What is being asked:
Except for images, print the whole listing verbatim.

● ● ● ●

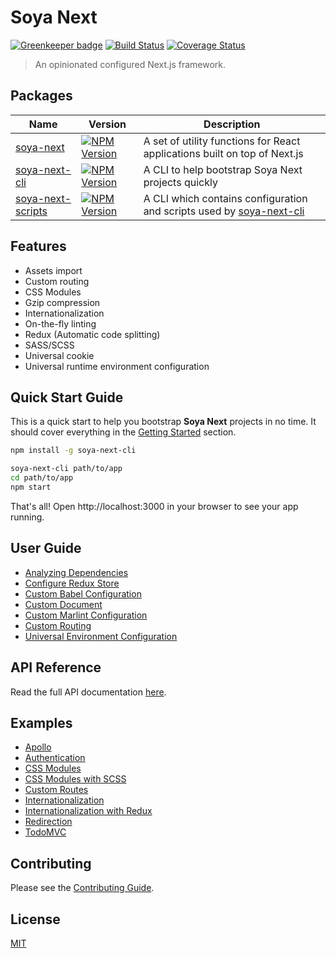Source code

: # Soya Next

[![Greenkeeper badge](https://badges.greenkeeper.io/traveloka/soya-next.svg)](https://greenkeeper.io/)
[![Build Status](https://travis-ci.org/traveloka/soya-next.svg?branch=master)](https://travis-ci.org/traveloka/soya-next)
[![Coverage Status](https://coveralls.io/repos/github/traveloka/soya-next/badge.svg?branch=master)](https://coveralls.io/github/traveloka/soya-next?branch=master)

> An opinionated configured Next.js framework.

## Packages

Name | Version | Description
---- | ------- | -----------
[soya-next](/docs/packages/soya-next/README.md) | [![NPM Version](https://img.shields.io/npm/v/soya-next.svg?style=flat-square)](https://www.npmjs.com/package/soya-next) | A set of utility functions for React applications built on top of Next.js
[soya-next-cli](/docs/packages/soya-next-cli/README.md) | [![NPM Version](https://img.shields.io/npm/v/soya-next-cli.svg?style=flat-square)](https://www.npmjs.com/package/soya-next-cli) | A CLI to help bootstrap Soya Next projects quickly
[soya-next-scripts](/docs/packages/soya-next-scripts/README.md) | [![NPM Version](https://img.shields.io/npm/v/soya-next-scripts.svg?style=flat-square)](https://www.npmjs.com/package/soya-next-scripts) | A CLI which contains configuration and scripts used by [soya-next-cli](/docs/packages/soya-next-cli/README.md)

## Features

- Assets import
- Custom routing
- CSS Modules
- Gzip compression
- Internationalization
- On-the-fly linting
- Redux (Automatic code splitting)
- SASS/SCSS
- Universal cookie
- Universal runtime environment configuration

## Quick Start Guide

This is a quick start to help you bootstrap **Soya Next** projects in no time.
It should cover everything in the [Getting Started](/docs/getting-started/README.md) section.

```bash
npm install -g soya-next-cli

soya-next-cli path/to/app
cd path/to/app
npm start
```

That's all!
Open http://localhost:3000 in your browser to see your app running.

## User Guide

- [Analyzing Dependencies](/docs/user-guide/analyzing-dependencies.md)
- [Configure Redux Store](/docs/user-guide/configure-redux-store.md)
- [Custom Babel Configuration](/docs/user-guide/custom-babel-configuration.md)
- [Custom Document](/docs/user-guide/custom-document.md)
- [Custom Marlint Configuration](/docs/user-guide/custom-marlint-configuration.md)
- [Custom Routing](/docs/user-guide/custom-routing.md)
- [Universal Environment Configuration](/docs/user-guide/universal-environment-configuration.md)

## API Reference

Read the full API documentation [here](/docs/api/README.md).

## Examples

- [Apollo](/examples/apollo)
- [Authentication](/examples/auth)
- [CSS Modules](/examples/css-modules)
- [CSS Modules with SCSS](/examples/css-modules-with-scss)
- [Custom Routes](/examples/custom-routes)
- [Internationalization](/examples/i18n)
- [Internationalization with Redux](/examples/i18n-with-redux)
- [Redirection](/examples/redirection)
- [TodoMVC](/examples/todomvc)

## Contributing
Please see the [Contributing Guide](/CONTRIBUTING.md).

## License
[MIT](/LICENSE.md)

● ● ● ●

Task solution:
Source code

: # Soya Next

[![Greenkeeper badge](https://badges.greenkeeper.io/traveloka/soya-next.svg)](https://greenkeeper.io/)
[![Build Status](https://travis-ci.org/traveloka/soya-next.svg?branch=master)](https://travis-ci.org/traveloka/soya-next)
[![Coverage Status](https://coveralls.io/repos/github/traveloka/soya-next/badge.svg?branch=master)](https://coveralls.io/github/traveloka/soya-next?branch=master)

> An opinionated configured Next.js framework.

## Packages

Name | Version | Description
---- | ------- | -----------
[soya-next](/docs/packages/soya-next/README.md) | [![NPM Version](https://img.shields.io/npm/v/soya-next.svg?style=flat-square)](https://www.npmjs.com/package/soya-next) | A set of utility functions for React applications built on top of Next.js
[soya-next-cli](/docs/packages/soya-next-cli/README.md) | [![NPM Version](https://img.shields.io/npm/v/soya-next-cli.svg?style=flat-square)](https://www.npmjs.com/package/soya-next-cli) | A CLI to help bootstrap Soya Next projects quickly
[soya-next-scripts](/docs/packages/soya-next-scripts/README.md) | [![NPM Version](https://img.shields.io/npm/v/soya-next-scripts.svg?style=flat-square)](https://www.npmjs.com/package/soya-next-scripts) | A CLI which contains configuration and scripts used by [soya-next-cli](/docs/packages/soya-next-cli/README.md)

## Features

- Assets import
- Custom routing
- CSS Modules
- Gzip compression
- Internationalization
- On-the-fly linting
- Redux (Automatic code splitting)
- SASS/SCSS
- Universal cookie
- Universal runtime environment configuration

## Quick Start Guide

This is a quick start to help you bootstrap **Soya Next** projects in no time.
It should cover everything in the [Getting Started](/docs/getting-started/README.md) section.

```bash
npm install -g soya-next-cli

soya-next-cli path/to/app
cd path/to/app
npm start
```

That's all!
Open http://localhost:3000 in your browser to see your app running.

## User Guide

- [Analyzing Dependencies](/docs/user-guide/analyzing-dependencies.md)
- [Configure Redux Store](/docs/user-guide/configure-redux-store.md)
- [Custom Babel Configuration](/docs/user-guide/custom-babel-configuration.md)
- [Custom Document](/docs/user-guide/custom-document.md)
- [Custom Marlint Configuration](/docs/user-guide/custom-marlint-configuration.md)
- [Custom Routing](/docs/user-guide/custom-routing.md)
- [Universal Environment Configuration](/docs/user-guide/universal-environment-configuration.md)

## API Reference

Read the full API documentation [here](/docs/api/README.md).

## Examples

- [Apollo](/examples/apollo)
- [Authentication](/examples/auth)
- [CSS Modules](/examples/css-modules)
- [CSS Modules with SCSS](/examples/css-modules-with-scss)
- [Custom Routes](/examples/custom-routes)
- [Internationalization](/examples/i18n)
- [Internationalization with Redux](/examples/i18n-with-redux)
- [Redirection](/examples/redirection)
- [TodoMVC](/examples/todomvc)

## Contributing
Please see the [Contributing Guide](/CONTRIBUTING.md).

## License
[MIT](/LICENSE.md)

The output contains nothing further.